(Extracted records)
--------

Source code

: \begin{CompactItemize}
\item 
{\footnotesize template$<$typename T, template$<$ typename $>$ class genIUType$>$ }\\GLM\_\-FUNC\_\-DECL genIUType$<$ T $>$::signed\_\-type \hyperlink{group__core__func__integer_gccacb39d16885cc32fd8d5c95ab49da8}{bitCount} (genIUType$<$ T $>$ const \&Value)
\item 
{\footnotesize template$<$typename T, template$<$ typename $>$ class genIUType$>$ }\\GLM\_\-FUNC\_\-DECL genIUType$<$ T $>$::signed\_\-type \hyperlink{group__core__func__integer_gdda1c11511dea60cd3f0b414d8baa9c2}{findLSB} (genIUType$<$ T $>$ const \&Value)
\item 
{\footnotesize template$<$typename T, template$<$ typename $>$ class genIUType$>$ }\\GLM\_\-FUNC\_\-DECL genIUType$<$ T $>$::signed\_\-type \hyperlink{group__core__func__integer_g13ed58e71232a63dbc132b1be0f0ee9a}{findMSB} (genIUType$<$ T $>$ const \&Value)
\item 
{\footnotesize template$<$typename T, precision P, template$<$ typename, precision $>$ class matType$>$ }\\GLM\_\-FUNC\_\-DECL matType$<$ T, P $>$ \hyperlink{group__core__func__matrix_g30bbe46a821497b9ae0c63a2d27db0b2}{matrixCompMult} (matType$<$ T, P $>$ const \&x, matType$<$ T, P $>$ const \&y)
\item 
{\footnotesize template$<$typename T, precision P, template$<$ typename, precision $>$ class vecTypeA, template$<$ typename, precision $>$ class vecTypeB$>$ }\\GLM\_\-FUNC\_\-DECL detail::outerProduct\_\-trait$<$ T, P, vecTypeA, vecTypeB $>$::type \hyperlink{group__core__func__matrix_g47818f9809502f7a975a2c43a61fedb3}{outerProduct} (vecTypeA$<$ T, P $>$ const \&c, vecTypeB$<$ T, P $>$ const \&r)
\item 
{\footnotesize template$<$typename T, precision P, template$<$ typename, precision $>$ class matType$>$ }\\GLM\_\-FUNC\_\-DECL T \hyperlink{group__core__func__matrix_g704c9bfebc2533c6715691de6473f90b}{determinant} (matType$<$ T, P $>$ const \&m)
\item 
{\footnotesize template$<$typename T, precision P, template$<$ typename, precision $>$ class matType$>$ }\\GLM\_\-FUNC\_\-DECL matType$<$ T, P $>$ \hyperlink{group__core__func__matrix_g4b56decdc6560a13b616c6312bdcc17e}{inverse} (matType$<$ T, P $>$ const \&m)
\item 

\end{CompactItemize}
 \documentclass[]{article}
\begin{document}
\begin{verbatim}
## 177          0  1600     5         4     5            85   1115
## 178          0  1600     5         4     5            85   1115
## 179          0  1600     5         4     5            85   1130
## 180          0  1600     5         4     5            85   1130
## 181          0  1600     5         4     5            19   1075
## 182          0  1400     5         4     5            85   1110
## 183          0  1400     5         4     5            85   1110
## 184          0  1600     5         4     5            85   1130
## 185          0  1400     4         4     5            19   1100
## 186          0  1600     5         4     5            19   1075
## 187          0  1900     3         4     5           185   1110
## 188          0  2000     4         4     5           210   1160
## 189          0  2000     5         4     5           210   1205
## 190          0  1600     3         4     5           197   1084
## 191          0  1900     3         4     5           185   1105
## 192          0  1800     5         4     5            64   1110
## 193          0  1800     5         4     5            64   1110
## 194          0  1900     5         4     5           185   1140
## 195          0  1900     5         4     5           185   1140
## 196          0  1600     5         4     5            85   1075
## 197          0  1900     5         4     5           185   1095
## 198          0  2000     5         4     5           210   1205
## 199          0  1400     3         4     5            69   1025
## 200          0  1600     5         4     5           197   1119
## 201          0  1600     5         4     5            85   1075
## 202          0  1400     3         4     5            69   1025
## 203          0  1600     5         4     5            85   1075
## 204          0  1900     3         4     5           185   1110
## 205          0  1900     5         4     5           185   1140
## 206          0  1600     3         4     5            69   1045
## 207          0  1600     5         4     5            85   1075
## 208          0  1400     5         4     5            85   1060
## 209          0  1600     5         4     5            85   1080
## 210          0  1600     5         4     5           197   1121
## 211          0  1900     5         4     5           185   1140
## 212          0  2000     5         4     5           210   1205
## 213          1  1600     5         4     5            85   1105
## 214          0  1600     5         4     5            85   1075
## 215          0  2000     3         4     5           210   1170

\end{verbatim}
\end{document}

--------

§ **Required work**
Repeat each record above precisely as written.

§ **Written answer**
Source code

: \begin{CompactItemize}
\item 
{\footnotesize template$<$typename T, template$<$ typename $>$ class genIUType$>$ }\\GLM\_\-FUNC\_\-DECL genIUType$<$ T $>$::signed\_\-type \hyperlink{group__core__func__integer_gccacb39d16885cc32fd8d5c95ab49da8}{bitCount} (genIUType$<$ T $>$ const \&Value)
\item 
{\footnotesize template$<$typename T, template$<$ typename $>$ class genIUType$>$ }\\GLM\_\-FUNC\_\-DECL genIUType$<$ T $>$::signed\_\-type \hyperlink{group__core__func__integer_gdda1c11511dea60cd3f0b414d8baa9c2}{findLSB} (genIUType$<$ T $>$ const \&Value)
\item 
{\footnotesize template$<$typename T, template$<$ typename $>$ class genIUType$>$ }\\GLM\_\-FUNC\_\-DECL genIUType$<$ T $>$::signed\_\-type \hyperlink{group__core__func__integer_g13ed58e71232a63dbc132b1be0f0ee9a}{findMSB} (genIUType$<$ T $>$ const \&Value)
\item 
{\footnotesize template$<$typename T, precision P, template$<$ typename, precision $>$ class matType$>$ }\\GLM\_\-FUNC\_\-DECL matType$<$ T, P $>$ \hyperlink{group__core__func__matrix_g30bbe46a821497b9ae0c63a2d27db0b2}{matrixCompMult} (matType$<$ T, P $>$ const \&x, matType$<$ T, P $>$ const \&y)
\item 
{\footnotesize template$<$typename T, precision P, template$<$ typename, precision $>$ class vecTypeA, template$<$ typename, precision $>$ class vecTypeB$>$ }\\GLM\_\-FUNC\_\-DECL detail::outerProduct\_\-trait$<$ T, P, vecTypeA, vecTypeB $>$::type \hyperlink{group__core__func__matrix_g47818f9809502f7a975a2c43a61fedb3}{outerProduct} (vecTypeA$<$ T, P $>$ const \&c, vecTypeB$<$ T, P $>$ const \&r)
\item 
{\footnotesize template$<$typename T, precision P, template$<$ typename, precision $>$ class matType$>$ }\\GLM\_\-FUNC\_\-DECL T \hyperlink{group__core__func__matrix_g704c9bfebc2533c6715691de6473f90b}{determinant} (matType$<$ T, P $>$ const \&m)
\item 
{\footnotesize template$<$typename T, precision P, template$<$ typename, precision $>$ class matType$>$ }\\GLM\_\-FUNC\_\-DECL matType$<$ T, P $>$ \hyperlink{group__core__func__matrix_g4b56decdc6560a13b616c6312bdcc17e}{inverse} (matType$<$ T, P $>$ const \&m)
\item 

\end{CompactItemize}
 \documentclass[]{article}
\begin{document}
\begin{verbatim}
## 177          0  1600     5         4     5            85   1115
## 178          0  1600     5         4     5            85   1115
## 179          0  1600     5         4     5            85   1130
## 180          0  1600     5         4     5            85   1130
## 181          0  1600     5         4     5            19   1075
## 182          0  1400     5         4     5            85   1110
## 183          0  1400     5         4     5            85   1110
## 184          0  1600     5         4     5            85   1130
## 185          0  1400     4         4     5            19   1100
## 186          0  1600     5         4     5            19   1075
## 187          0  1900     3         4     5           185   1110
## 188          0  2000     4         4     5           210   1160
## 189          0  2000     5         4     5           210   1205
## 190          0  1600     3         4     5           197   1084
## 191          0  1900     3         4     5           185   1105
## 192          0  1800     5         4     5            64   1110
## 193          0  1800     5         4     5            64   1110
## 194          0  1900     5         4     5           185   1140
## 195          0  1900     5         4     5           185   1140
## 196          0  1600     5         4     5            85   1075
## 197          0  1900     5         4     5           185   1095
## 198          0  2000     5         4     5           210   1205
## 199          0  1400     3         4     5            69   1025
## 200          0  1600     5         4     5           197   1119
## 201          0  1600     5         4     5            85   1075
## 202          0  1400     3         4     5            69   1025
## 203          0  1600     5         4     5            85   1075
## 204          0  1900     3         4     5           185   1110
## 205          0  1900     5         4     5           185   1140
## 206          0  1600     3         4     5            69   1045
## 207          0  1600     5         4     5            85   1075
## 208          0  1400     5         4     5            85   1060
## 209          0  1600     5         4     5            85   1080
## 210          0  1600     5         4     5           197   1121
## 211          0  1900     5         4     5           185   1140
## 212          0  2000     5         4     5           210   1205
## 213          1  1600     5         4     5            85   1105
## 214          0  1600     5         4     5            85   1075
## 215          0  2000     3         4     5           210   1170

\end{verbatim}
\end{document}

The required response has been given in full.